INTERVIEW. Depuis 2018, IBM a installé à Montpellier son premier et encore unique centre quantique. Alors qu’Emmanuel Macron a lancé, le 21 janvier, un ambitieux plan quantique français de 1,8 milliard d'euros pour faire de la France un leader du secteur, Xavier Vasques, directeur mondial des centres technologiques IBM Systems, décrypte les promesses et les enjeux de cette technologie révolutionnaire qui intéresse de nombreux secteurs industriels, et précise quelle sera l’implication d’IBM dans cette stratégie.
Cécile Chaigneau
Xavier Vasques, directeur mondial des centres technologiques IBM Systems.
Xavier Vasques, directeur mondial des centres technologiques IBM Systems. (Crédits : IBM)

La Tribune - Pouvez-vous rappeler ce qu'est l'informatique quantique et quel est ce virage que la France ne doit pas manquer de prendre ?
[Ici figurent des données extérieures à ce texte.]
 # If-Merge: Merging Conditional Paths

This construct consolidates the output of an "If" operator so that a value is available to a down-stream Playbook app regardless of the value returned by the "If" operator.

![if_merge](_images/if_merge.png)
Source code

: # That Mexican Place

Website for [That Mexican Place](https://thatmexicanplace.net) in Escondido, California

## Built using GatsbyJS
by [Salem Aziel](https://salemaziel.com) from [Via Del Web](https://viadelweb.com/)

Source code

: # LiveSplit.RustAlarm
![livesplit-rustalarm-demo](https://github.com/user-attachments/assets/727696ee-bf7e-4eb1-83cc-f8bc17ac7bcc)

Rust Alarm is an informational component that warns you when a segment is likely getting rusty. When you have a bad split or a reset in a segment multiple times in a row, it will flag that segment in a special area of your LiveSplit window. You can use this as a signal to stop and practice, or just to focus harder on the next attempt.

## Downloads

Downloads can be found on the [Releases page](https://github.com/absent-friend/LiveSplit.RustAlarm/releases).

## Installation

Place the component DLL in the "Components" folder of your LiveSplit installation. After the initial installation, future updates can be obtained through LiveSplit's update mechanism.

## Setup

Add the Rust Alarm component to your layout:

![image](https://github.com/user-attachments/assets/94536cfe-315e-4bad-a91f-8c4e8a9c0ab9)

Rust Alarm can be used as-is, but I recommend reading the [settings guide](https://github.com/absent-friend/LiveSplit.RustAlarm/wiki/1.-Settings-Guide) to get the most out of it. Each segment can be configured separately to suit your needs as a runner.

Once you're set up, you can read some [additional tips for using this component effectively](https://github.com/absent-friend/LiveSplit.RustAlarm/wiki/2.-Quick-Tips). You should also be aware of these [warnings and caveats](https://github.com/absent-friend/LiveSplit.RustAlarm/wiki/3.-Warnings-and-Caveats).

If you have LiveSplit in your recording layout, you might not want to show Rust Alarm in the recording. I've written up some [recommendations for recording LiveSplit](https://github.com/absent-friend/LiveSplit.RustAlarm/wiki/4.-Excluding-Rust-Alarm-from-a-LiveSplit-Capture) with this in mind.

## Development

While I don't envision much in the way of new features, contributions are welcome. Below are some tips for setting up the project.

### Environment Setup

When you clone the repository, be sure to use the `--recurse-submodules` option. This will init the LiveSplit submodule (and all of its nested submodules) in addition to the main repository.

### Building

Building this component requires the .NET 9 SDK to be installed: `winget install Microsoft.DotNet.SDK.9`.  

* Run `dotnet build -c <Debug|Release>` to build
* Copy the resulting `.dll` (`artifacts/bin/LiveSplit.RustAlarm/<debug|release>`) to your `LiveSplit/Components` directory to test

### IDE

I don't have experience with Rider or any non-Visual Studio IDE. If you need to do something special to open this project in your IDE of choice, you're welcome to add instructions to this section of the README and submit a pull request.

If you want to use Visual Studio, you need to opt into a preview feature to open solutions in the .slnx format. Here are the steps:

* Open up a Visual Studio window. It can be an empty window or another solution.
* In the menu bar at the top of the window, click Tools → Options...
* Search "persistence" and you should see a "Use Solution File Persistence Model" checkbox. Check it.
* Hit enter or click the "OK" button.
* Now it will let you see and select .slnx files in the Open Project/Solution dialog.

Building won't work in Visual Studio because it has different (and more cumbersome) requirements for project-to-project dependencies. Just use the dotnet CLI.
Xavier Vasques - Cette technologie qui fait partie du monde sous-atomique. La plupart des phénomènes naturels sont régis par des lois physiques, comme la relativité d'Einstein. Alors qu'il existe un autre monde, celui de l'infiniment petit. L'informatique quantique utilise les lois et les propriétés physiques et mathématiques de l'infiniment petit, fondées notamment sur le principe de superposition : quand l'ordinateur standard est régi par le binaire, des 0 et des 1, l'informatique quantique utilise des Qubits, c'est à dire des bits quantiques qui peuvent prendre différentes probabilités utilisant à la fois le 0 et le 1. Ce qui permettra de faire des calculs complexes, difficiles à faire avec les technologies d'aujourd'hui.
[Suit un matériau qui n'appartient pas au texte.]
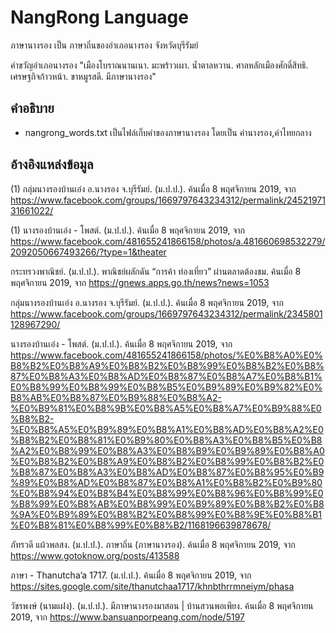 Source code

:# NangRong Language

ภาษานางรอง เป็น ภาษาถิ่นของอำเภอนางรอง จังหวัดบุรีรัมย์

คำขวัญอำเภอนางรอง "เมืองโบราณนานเนา. มะพร้าวเผา. น้ำตาลหวาน. ศาลหลักเมืองศักดิ์สิทธิ. เศรษฐกิจก้าวหน้า. ขาหมูรสดี. มีภาษานางรอง"

## คำอธิบาย

- nangrong_words.txt เป็นไฟล์เก็บคำของภาษานางรอง โดยเป็น คำนางรอง,คำไทยกลาง

## อ้างอิงแหล่งข้อมูล

(1) กลุ่มนางรองบ้านเอ๋ง อ.นางรอง จ.บุรีรัมย์. (ม.ป.ป.). ค้นเมื่อ 8 พฤศจิกายน 2019, จาก https://www.facebook.com/groups/1669797643234312/permalink/2452197131661022/

(1) นางรองบ้านเอ๋ง - โพสต์. (ม.ป.ป.). ค้นเมื่อ 8 พฤศจิกายน 2019, จาก https://www.facebook.com/481655241866158/photos/a.481660698532279/2092050667493266/?type=1&theater

กระทรวงพาณิชย์. (ม.ป.ป.). พาณิชย์ผลักดัน “การค้า ท่องเที่ยว” ผ่านตลาดต้องชม. ค้นเมื่อ 8 พฤศจิกายน 2019, จาก https://gnews.apps.go.th/news?news=1053

กลุ่มนางรองบ้านเอ๋ง อ.นางรอง จ.บุรีรัมย์. (ม.ป.ป.). ค้นเมื่อ 8 พฤศจิกายน 2019, จาก https://www.facebook.com/groups/1669797643234312/permalink/2345801128967290/

นางรองบ้านเอ๋ง - โพสต์. (ม.ป.ป.). ค้นเมื่อ 8 พฤศจิกายน 2019, จาก https://www.facebook.com/481655241866158/photos/%E0%B8%A0%E0%B8%B2%E0%B8%A9%E0%B8%B2%E0%B8%99%E0%B8%B2%E0%B8%87%E0%B8%A3%E0%B8%AD%E0%B8%87%E0%B8%A7%E0%B8%B1%E0%B8%99%E0%B8%99%E0%B8%B5%E0%B9%89%E0%B9%82%E0%B8%AB%E0%B8%87%E0%B9%88%E0%B8%A2-%E0%B9%81%E0%B8%9B%E0%B8%A5%E0%B8%A7%E0%B9%88%E0%B8%B2-%E0%B8%A5%E0%B9%89%E0%B8%A1%E0%B8%AD%E0%B8%A2%E0%B8%B2%E0%B8%81%E0%B9%80%E0%B8%A3%E0%B8%B5%E0%B8%A2%E0%B8%99%E0%B8%A3%E0%B8%B9%E0%B9%89%E0%B8%A0%E0%B8%B2%E0%B8%A9%E0%B8%B2%E0%B8%99%E0%B8%B2%E0%B8%87%E0%B8%A3%E0%B8%AD%E0%B8%87%E0%B8%95%E0%B9%89%E0%B8%AD%E0%B8%87%E0%B8%A1%E0%B8%B2%E0%B9%80%E0%B8%94%E0%B8%B4%E0%B8%99%E0%B8%96%E0%B8%99%E0%B8%99%E0%B8%AB%E0%B8%99%E0%B9%89%E0%B8%B2%E0%B8%9A%E0%B9%89%E0%B8%B2%E0%B8%99%E0%B8%9E%E0%B8%B1%E0%B8%81%E0%B8%99%E0%B8%B2/1168196639878678/

ภัทรวดี แผ้วพลสง. (ม.ป.ป.). ภาษาถิ่น (ภาษานางรอง). ค้นเมื่อ 8 พฤศจิกายน 2019, จาก https://www.gotoknow.org/posts/413588

ภาษา - Thanutcha’a 1717. (ม.ป.ป.). ค้นเมื่อ 8 พฤศจิกายน 2019, จาก https://sites.google.com/site/thanutchaa1717/khnbthrrmneiym/phasa

วัชรพงษ์ (นามแฝง). (ม.ป.ป.). มีภาษานางรองมาสอน | บ้านสวนพอเพียง. ค้นเมื่อ 8 พฤศจิกายน 2019, จาก https://www.bansuanporpeang.com/node/5197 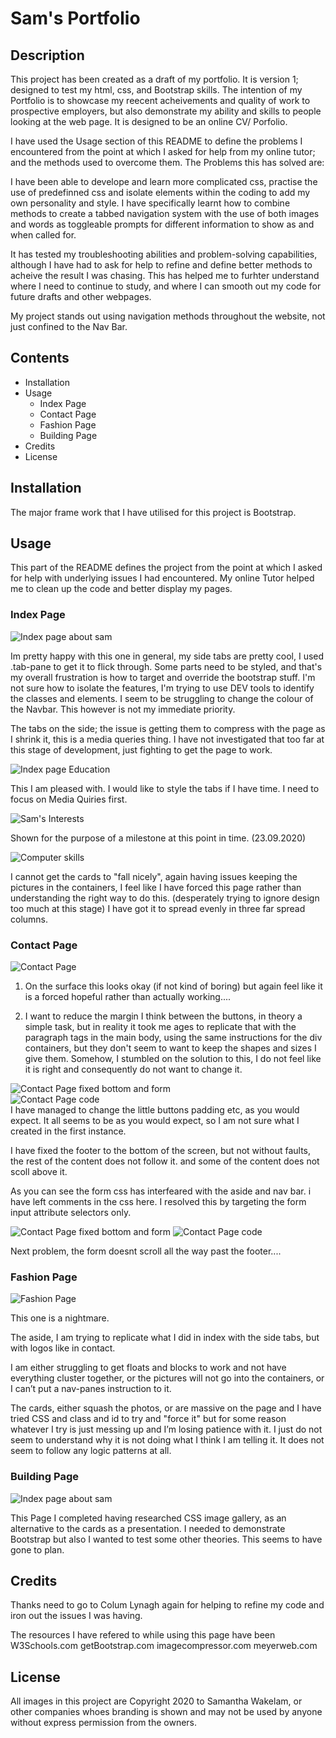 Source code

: # Sam's Portfolio

## Description

This project has been created as a draft of my portfolio. It is version 1; designed to test my html, css, and Bootstrap skills. 
The intention of my Portfolio is to showcase my reecent acheivements and quality of work to prospective employers, but also demonstrate my ability and skills to people looking at the web page. It is designed to be an online CV/ Porfolio. 

I have used the Usage section of this  README to define the problems I encountered from the point at which I asked for help from my online tutor; and the methods used to overcome them. 
The Problems this has solved are: 

I have been able to develope and learn more complicated css, practise the use of predefinned css and isolate elements within the coding to add my own personality and style. I have specifically learnt how to combine methods to create a tabbed navigation system with the use of both images and words as toggleable prompts for different information to show as and when called for.

It has tested my troubleshooting abilities and problem-solving capabilities, although I have had to ask for help to refine and define better methods to acheive the result I was chasing. This has helped me to furhter understand where I need to continue to study, and where I can smooth out my code for future drafts and other webpages. 

My project stands out using navigation methods throughout the website, not just confined to the Nav Bar. 

## Contents 

* Installation 
* Usage
    * Index Page
    * Contact Page
    * Fashion Page
    * Building Page
* Credits
* License 

## Installation

The major frame work that I have utilised for this project is Bootstrap. 

## Usage

This part of the README defines the project from the point at which I asked for help with underlying issues I had encountered. My online Tutor helped me to clean up the code and better display my pages. 

 ### Index Page
 ![Index page about sam](assets/images/screenshots/homeSam-min.JPG)

Im pretty happy with this one in general, my side tabs are pretty cool, I used .tab-pane to get it to flick through. Some parts need to be styled, and that's my overall frustration is how to target and override the bootstrap stuff. 
I'm not sure how to isolate the features, I'm trying to use DEV tools to identify the classes and elements. I seem to be struggling to change the colour of the Navbar. 
 This however is not my immediate priority. 

The tabs on the side; the issue is getting them to compress with the page as I shrink it, this is a media queries thing. I have not investigated that too far at this stage of development, just fighting to get the page to work.


 ![Index page Education](assets/images/screenshots/homeEdu-min.JPG)

 This I am pleased with. I would like to style the tabs if I have time. I need to focus on Media Quiries first.

 ![Sam's Interests ](assets/images/screenshots/homeInt-min.JPG)

 Shown for the purpose of a milestone at this point in time. (23.09.2020)

 ![Computer skills](assets/images/screenshots/homeComp-min.JPG)

I cannot get the cards to "fall nicely", again having issues keeping the pictures in the containers, I feel like I have forced this page rather than understanding the right way to do this. (desperately trying to ignore design too much at this stage) I have got it to spread evenly in three far spread columns. 

 ### Contact Page 
 ![Contact Page ](assets/images/screenshots/Contact-min.JPG)

 1.	On the surface this looks okay (if not kind of boring) but again feel like it is a forced hopeful rather than actually working....

2.	I want to reduce the margin I think between the buttons, in theory a simple task, but in reality it took me ages to replicate that with the paragraph tags in the main body, using the same instructions for the div containers, but they don't seem to want to keep the shapes and sizes I give them.  Somehow, I stumbled on the solution to this, I do not feel like it is right and consequently do not want to change it.

![Contact Page fixed bottom and form ](assets/images/screenshots/formInterfear-min.JPG)   
![Contact Page code](assets/images/screenshots/formCodeBad-min.JPG)   
I have managed to change the little buttons padding etc, as you would expect. It all seems to be as you would expect, so I am not sure what I created in the first instance. 

I have fixed the footer to the bottom of the screen, but not without faults, the rest of the content does not follow it. and some of the content does not scoll above it. 

As you can see the form css has interfeared with the aside and nav bar. i have left comments in the css here. I resolved this by targeting the form input attribute selectors only. 

![Contact Page fixed bottom and form ](assets/images/screenshots/fixedBottom-min.JPG)
![Contact Page code](assets/images/screenshots/formCodeGood-min.JPG)

Next problem, the form doesnt scroll all the way past the footer.... 


 ### Fashion Page
 ![Fashion Page](assets/images/screenshots/FashionNotts-min.JPG)

This one is a nightmare.

The aside, I am trying to replicate what I did in index with the side tabs, but with logos like in contact.

I am either struggling to get floats and blocks to work and not have everything cluster together, or the pictures will not go into the containers, or I can’t put a nav-panes instruction to it.

The cards, either squash the photos, or are massive on the page and I have tried CSS and class and id to try and "force it" but for some reason whatever I try is just messing up and I’m losing patience with it. I just do not seem to understand why it is not doing what I think I am telling it. It does not seem to follow any logic patterns at all.

 ### Building Page
 ![Index page about sam](assets/images/screenshots/building-min.JPG)

This Page I completed having researched CSS image gallery, as an alternative to the cards as a presentation. I needed to demonstrate Bootstrap but also I wanted to test some other theories. This seems to have gone to plan. 

## Credits 

Thanks need to go to Colum Lynagh again for helping to refine my code and iron out the issues I was having. 

The resources I have refered to while using this page have been 
W3Schools.com
getBootstrap.com 
imagecompressor.com
meyerweb.com

## License

All images in this project are Copyright 2020 to Samantha Wakelam, or other companies whoes branding is shown and may not be used by anyone without express permission from the owners.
En 2018, IBM a ouvert un centre quantique à Montpellier et initié un partenariat avec l'Université de Montpellier. Quelle est sa vocation ?

Ce centre quantique est unique en France. Il a aussi été l'occasion de signer le premier partenariat avec une université, l'Université de Montpellier, soutenu par la Région Occitanie, Carole Delga (la présidente de la Région Occitanie, NDLR) ayant une vraie vision stratégique sur l'avenir de l'informatique quantique. Le plan lancé par Emmanuel Macron aujourd'hui prouve qu'on a eu raison... Ce centre montpelliérain a deux missions. Tout d'abord, développer et nouer des partenariats avec l'écosystème français, et promouvoir l'informatique quantique en France. Sa 2e mission, c'est d'aider les grands partenaires d'IBM sur le quantique à développer leurs algorithmes et à les porter sur nos 22 machines dans le monde. L'ordinateur quantique est plus qu'un supercalculateur. Il est un accélérateur pour des problèmes impossibles à résoudre avec l'ordinateur le plus puissant du monde, ce qui peut intéresser les secteurs de l'intelligence artificielle, de la santé, de la chimie, de la logistique, de la santé, etc.
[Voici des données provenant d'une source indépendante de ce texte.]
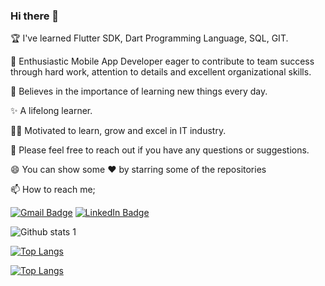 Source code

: ### Hi there 👋

🏆 I've learned Flutter SDK, Dart Programming Language, SQL, GIT.

👯 Enthusiastic Mobile App Developer eager to contribute to team success through hard work, attention to details and excellent organizational skills.

📝 Believes in the importance of learning new things every day.

✨ A lifelong learner.

👨‍💻 Motivated to learn, grow and excel in IT industry.

💬 Please feel free to reach out if you have any questions or suggestions.

😄 You can show some ❤️ by starring some of the repositories

📫 How to reach me;

[![Gmail Badge](https://img.shields.io/badge/Gmail-D14836?style=for-the-badge&logo=gmail&logoColor=white&link=link)](https://mail.google.com/mail/u/0/?hl=tr&tf=cm&fs=1&to=mbkurtkz@gmail.com) [![LinkedIn Badge](https://img.shields.io/badge/LinkedIn-0077B5?style=for-the-badge&logo=linkedin&logoColor=white&link=link)](https://www.linkedin.com/in/mücahit-burak-kurt-3b890a17b)


![Github stats 1](https://github-readme-stats.vercel.app/api?username=ArhtasTheDev&show_icons=true&theme=gradient) 

[![Top Langs](https://github-readme-stats.vercel.app/api/top-langs/?username=ArhtasTheDev)](https://github.com/ArhtasTheDev/github-readme-stats)

[![Top Langs](https://github-readme-stats.vercel.app/api/top-langs/?username=ArhtasTheDev&&langs_count=8)](https://github.com/ArhtasTheDev/github-readme-stats)



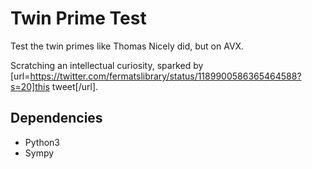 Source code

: # Twin Prime Test

Test the twin primes like Thomas Nicely did, but on AVX.

Scratching an intellectual curiosity, sparked by [url=https://twitter.com/fermatslibrary/status/1189900586365464588?s=20]this tweet[/url].

## Dependencies

* Python3
* Sympy

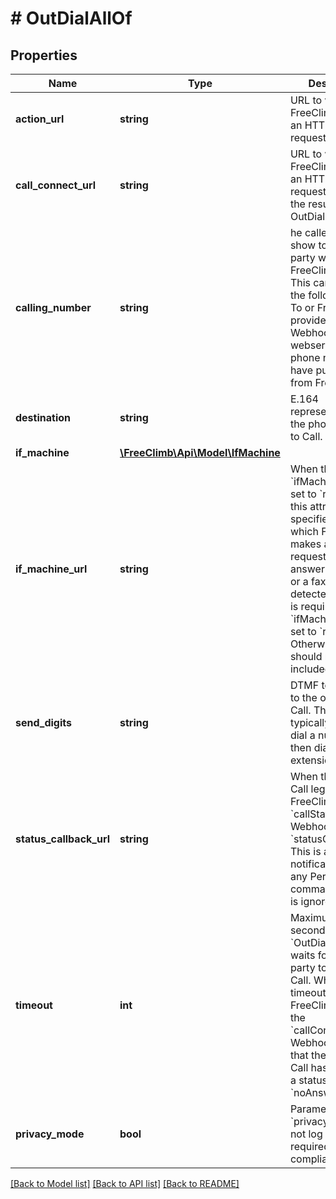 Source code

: # # OutDialAllOf

## Properties

Name | Type | Description | Notes
------------ | ------------- | ------------- | -------------
**action_url** | **string** | URL to which FreeClimb sends an HTTP POST request. |
**call_connect_url** | **string** | URL to which FreeClimb makes an HTTP POST request informing the result of the OutDial. |
**calling_number** | **string** | he caller ID to show to the called party when FreeClimb calls. This can be one of the following: The To or From number provided in the first Webhook to your webserver. Any phone number you have purchased from FreeClimb. |
**destination** | **string** | E.164 representation of the phone number to Call. |
**if_machine** | [**\FreeClimb\Api\Model\IfMachine**](IfMachine.md) |  | [optional]
**if_machine_url** | **string** | When the &#x60;ifMachine&#x60; flag is set to &#x60;redirect&#x60;, this attribute specifies a URL to which FreeClimb makes a POST request when an answering machine or a fax machine is detected. This URL is required if the &#x60;ifMachine&#x60; flag is set to &#x60;redirect&#x60;. Otherwise, it should not be included. | [optional]
**send_digits** | **string** | DTMF tones to play to the outdialed Call. This is typically used to dial a number and then dial an extension. | [optional]
**status_callback_url** | **string** | When the outdialed Call leg terminates, FreeClimb sends a &#x60;callStatus&#x60; Webhook to the &#x60;statusCallbackUrl&#x60;. This is a notification only; any PerCL command returned is ignored. | [optional]
**timeout** | **int** | Maximum time in seconds the &#x60;OutDial&#x60; command waits for the called party to answer the Call. When a timeout occurs, FreeClimb invokes the &#x60;callConnectUrl&#x60; Webhook to report that the out-dialed Call has ended with a status of &#x60;noAnswer&#x60;. | [optional]
**privacy_mode** | **bool** | Parameter &#x60;privacyMode&#x60; will not log the &#x60;text&#x60; as required by PCI compliance. | [optional]

[[Back to Model list]](../../README.md#models) [[Back to API list]](../../README.md#endpoints) [[Back to README]](../../README.md)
Le plan quantique de 1,8 milliard d'euros annoncé par Emmanuel Macron est-il suffisamment ambitieux pour la France ?

C'est un plan qu'il était temps d'avoir. A Montpellier, nous avons une vision mondiale des choses, et nous avons vu des pays investir sur le quantique, notamment les Etats-Unis, la Chine mais aussi l'Allemagne qui a investi 150 millions d'euros l'an dernier et vient de rajouter des financements au travers de son plan de relance. Nos équipes à Montpellier travaillent déjà avec l'Allemagne, pour aider à développer leurs machines et des cas d'usage. Nous considérons que ce plan quantique est une très bonne chose pour la France. On parle beaucoup de souveraineté nationale aujourd'hui. Il est donc important de développer sa propre technologie et de ne pas mettre ses œufs dans le même panier... Installer un calculateur quantique en France sera un projet à la main du gouvernement. Par exemple, en Allemagne, le gouvernement a décidé de se doter de l'ordinateur quantique d'IBM. Même chose au Japon.

Dans le plan de 1,8 milliard d'euros pour booster l'informatique quantique, on compte des fonds publics (1 milliard d'euros par l'État français), des fonds européens (200 millions d'euros), mais aussi des fonds privés (550 millions d'euros) dont IBM. Quelle sera la contribution d'IBM ?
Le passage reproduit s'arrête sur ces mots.